### Your instructions
Transcribe every entry word for word.

### Data to process
BEGIN

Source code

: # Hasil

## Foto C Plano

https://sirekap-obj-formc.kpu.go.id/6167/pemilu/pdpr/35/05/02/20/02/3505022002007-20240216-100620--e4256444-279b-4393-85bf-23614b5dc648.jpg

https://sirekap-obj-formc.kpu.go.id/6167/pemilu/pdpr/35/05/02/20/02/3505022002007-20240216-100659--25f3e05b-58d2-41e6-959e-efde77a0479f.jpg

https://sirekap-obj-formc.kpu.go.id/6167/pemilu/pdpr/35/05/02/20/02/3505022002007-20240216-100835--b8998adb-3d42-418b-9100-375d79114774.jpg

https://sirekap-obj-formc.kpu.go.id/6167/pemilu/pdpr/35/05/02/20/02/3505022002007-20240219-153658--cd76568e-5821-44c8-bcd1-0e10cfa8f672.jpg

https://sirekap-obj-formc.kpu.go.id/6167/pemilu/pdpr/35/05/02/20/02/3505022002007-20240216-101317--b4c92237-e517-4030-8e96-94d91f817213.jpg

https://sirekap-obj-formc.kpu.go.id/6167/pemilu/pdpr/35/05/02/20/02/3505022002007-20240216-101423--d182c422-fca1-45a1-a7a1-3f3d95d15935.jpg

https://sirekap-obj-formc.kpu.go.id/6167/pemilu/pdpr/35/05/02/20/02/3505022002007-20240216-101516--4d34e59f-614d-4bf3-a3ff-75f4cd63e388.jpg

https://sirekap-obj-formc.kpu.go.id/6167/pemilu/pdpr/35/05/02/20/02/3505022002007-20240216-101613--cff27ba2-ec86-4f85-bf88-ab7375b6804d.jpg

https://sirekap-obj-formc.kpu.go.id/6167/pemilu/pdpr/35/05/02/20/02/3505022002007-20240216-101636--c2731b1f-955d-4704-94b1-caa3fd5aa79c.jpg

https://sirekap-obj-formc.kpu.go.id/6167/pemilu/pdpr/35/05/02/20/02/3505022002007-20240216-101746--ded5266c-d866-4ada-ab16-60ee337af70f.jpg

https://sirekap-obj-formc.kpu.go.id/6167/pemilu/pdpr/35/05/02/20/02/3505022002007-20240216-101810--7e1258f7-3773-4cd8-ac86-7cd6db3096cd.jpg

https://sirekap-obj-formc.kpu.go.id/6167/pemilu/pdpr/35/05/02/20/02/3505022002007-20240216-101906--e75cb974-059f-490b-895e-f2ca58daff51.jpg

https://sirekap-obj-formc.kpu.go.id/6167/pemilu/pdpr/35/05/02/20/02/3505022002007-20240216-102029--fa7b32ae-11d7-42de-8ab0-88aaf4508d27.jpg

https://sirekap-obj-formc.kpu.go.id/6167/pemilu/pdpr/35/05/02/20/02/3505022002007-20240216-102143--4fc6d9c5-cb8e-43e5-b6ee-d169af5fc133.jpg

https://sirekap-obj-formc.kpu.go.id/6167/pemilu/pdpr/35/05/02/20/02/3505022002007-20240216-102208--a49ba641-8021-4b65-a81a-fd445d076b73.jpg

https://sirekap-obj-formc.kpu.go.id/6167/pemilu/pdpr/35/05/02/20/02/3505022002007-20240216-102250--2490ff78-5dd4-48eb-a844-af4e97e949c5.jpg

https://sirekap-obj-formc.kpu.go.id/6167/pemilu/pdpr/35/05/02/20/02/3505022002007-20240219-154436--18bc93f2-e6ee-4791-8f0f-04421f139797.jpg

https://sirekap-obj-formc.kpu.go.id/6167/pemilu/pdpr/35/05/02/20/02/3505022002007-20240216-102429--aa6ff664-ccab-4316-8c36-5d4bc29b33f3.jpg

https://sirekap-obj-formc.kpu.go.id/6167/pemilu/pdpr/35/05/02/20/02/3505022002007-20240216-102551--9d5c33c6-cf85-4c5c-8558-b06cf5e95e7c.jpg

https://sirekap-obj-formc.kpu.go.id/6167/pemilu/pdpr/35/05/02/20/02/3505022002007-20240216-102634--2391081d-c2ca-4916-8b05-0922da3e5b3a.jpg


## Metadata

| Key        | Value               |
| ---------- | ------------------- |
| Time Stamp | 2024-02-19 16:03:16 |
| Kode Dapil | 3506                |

END

### Response area
Source code

: # Hasil

## Foto C Plano

https://sirekap-obj-formc.kpu.go.id/6167/pemilu/pdpr/35/05/02/20/02/3505022002007-20240216-100620--e4256444-279b-4393-85bf-23614b5dc648.jpg

https://sirekap-obj-formc.kpu.go.id/6167/pemilu/pdpr/35/05/02/20/02/3505022002007-20240216-100659--25f3e05b-58d2-41e6-959e-efde77a0479f.jpg

https://sirekap-obj-formc.kpu.go.id/6167/pemilu/pdpr/35/05/02/20/02/3505022002007-20240216-100835--b8998adb-3d42-418b-9100-375d79114774.jpg

https://sirekap-obj-formc.kpu.go.id/6167/pemilu/pdpr/35/05/02/20/02/3505022002007-20240219-153658--cd76568e-5821-44c8-bcd1-0e10cfa8f672.jpg

https://sirekap-obj-formc.kpu.go.id/6167/pemilu/pdpr/35/05/02/20/02/3505022002007-20240216-101317--b4c92237-e517-4030-8e96-94d91f817213.jpg

https://sirekap-obj-formc.kpu.go.id/6167/pemilu/pdpr/35/05/02/20/02/3505022002007-20240216-101423--d182c422-fca1-45a1-a7a1-3f3d95d15935.jpg

https://sirekap-obj-formc.kpu.go.id/6167/pemilu/pdpr/35/05/02/20/02/3505022002007-20240216-101516--4d34e59f-614d-4bf3-a3ff-75f4cd63e388.jpg

https://sirekap-obj-formc.kpu.go.id/6167/pemilu/pdpr/35/05/02/20/02/3505022002007-20240216-101613--cff27ba2-ec86-4f85-bf88-ab7375b6804d.jpg

https://sirekap-obj-formc.kpu.go.id/6167/pemilu/pdpr/35/05/02/20/02/3505022002007-20240216-101636--c2731b1f-955d-4704-94b1-caa3fd5aa79c.jpg

https://sirekap-obj-formc.kpu.go.id/6167/pemilu/pdpr/35/05/02/20/02/3505022002007-20240216-101746--ded5266c-d866-4ada-ab16-60ee337af70f.jpg

https://sirekap-obj-formc.kpu.go.id/6167/pemilu/pdpr/35/05/02/20/02/3505022002007-20240216-101810--7e1258f7-3773-4cd8-ac86-7cd6db3096cd.jpg

https://sirekap-obj-formc.kpu.go.id/6167/pemilu/pdpr/35/05/02/20/02/3505022002007-20240216-101906--e75cb974-059f-490b-895e-f2ca58daff51.jpg

https://sirekap-obj-formc.kpu.go.id/6167/pemilu/pdpr/35/05/02/20/02/3505022002007-20240216-102029--fa7b32ae-11d7-42de-8ab0-88aaf4508d27.jpg

https://sirekap-obj-formc.kpu.go.id/6167/pemilu/pdpr/35/05/02/20/02/3505022002007-20240216-102143--4fc6d9c5-cb8e-43e5-b6ee-d169af5fc133.jpg

https://sirekap-obj-formc.kpu.go.id/6167/pemilu/pdpr/35/05/02/20/02/3505022002007-20240216-102208--a49ba641-8021-4b65-a81a-fd445d076b73.jpg

https://sirekap-obj-formc.kpu.go.id/6167/pemilu/pdpr/35/05/02/20/02/3505022002007-20240216-102250--2490ff78-5dd4-48eb-a844-af4e97e949c5.jpg

https://sirekap-obj-formc.kpu.go.id/6167/pemilu/pdpr/35/05/02/20/02/3505022002007-20240219-154436--18bc93f2-e6ee-4791-8f0f-04421f139797.jpg

https://sirekap-obj-formc.kpu.go.id/6167/pemilu/pdpr/35/05/02/20/02/3505022002007-20240216-102429--aa6ff664-ccab-4316-8c36-5d4bc29b33f3.jpg

https://sirekap-obj-formc.kpu.go.id/6167/pemilu/pdpr/35/05/02/20/02/3505022002007-20240216-102551--9d5c33c6-cf85-4c5c-8558-b06cf5e95e7c.jpg

https://sirekap-obj-formc.kpu.go.id/6167/pemilu/pdpr/35/05/02/20/02/3505022002007-20240216-102634--2391081d-c2ca-4916-8b05-0922da3e5b3a.jpg


## Metadata

| Key        | Value               |
| ---------- | ------------------- |
| Time Stamp | 2024-02-19 16:03:16 |
| Kode Dapil | 3506                |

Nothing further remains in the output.